Each line of the data below that holds the word "dynamic" is to be reported in full.

- [EXCERPTED RECORDS]
────────
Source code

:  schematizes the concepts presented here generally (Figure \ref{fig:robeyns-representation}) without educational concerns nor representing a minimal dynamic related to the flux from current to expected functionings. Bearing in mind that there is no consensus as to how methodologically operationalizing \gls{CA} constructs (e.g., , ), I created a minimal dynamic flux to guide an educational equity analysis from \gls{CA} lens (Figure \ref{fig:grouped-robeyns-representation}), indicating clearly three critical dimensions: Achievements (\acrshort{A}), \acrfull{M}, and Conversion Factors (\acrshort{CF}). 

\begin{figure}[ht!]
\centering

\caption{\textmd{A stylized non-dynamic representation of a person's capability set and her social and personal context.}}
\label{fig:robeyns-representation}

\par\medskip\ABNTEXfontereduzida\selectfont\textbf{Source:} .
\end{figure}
────────
- [THE COMPLETED TASK]
:  schematizes the concepts presented here generally (Figure \ref{fig:robeyns-representation}) without educational concerns nor representing a minimal dynamic related to the flux from current to expected functionings. Bearing in mind that there is no consensus as to how methodologically operationalizing \gls{CA} constructs (e.g., , ), I created a minimal dynamic flux to guide an educational equity analysis from \gls{CA} lens (Figure \ref{fig:grouped-robeyns-representation}), indicating clearly three critical dimensions: Achievements (\acrshort{A}), \acrfull{M}, and Conversion Factors (\acrshort{CF}). 
\caption{\textmd{A stylized non-dynamic representation of a person's capability set and her social and personal context.}}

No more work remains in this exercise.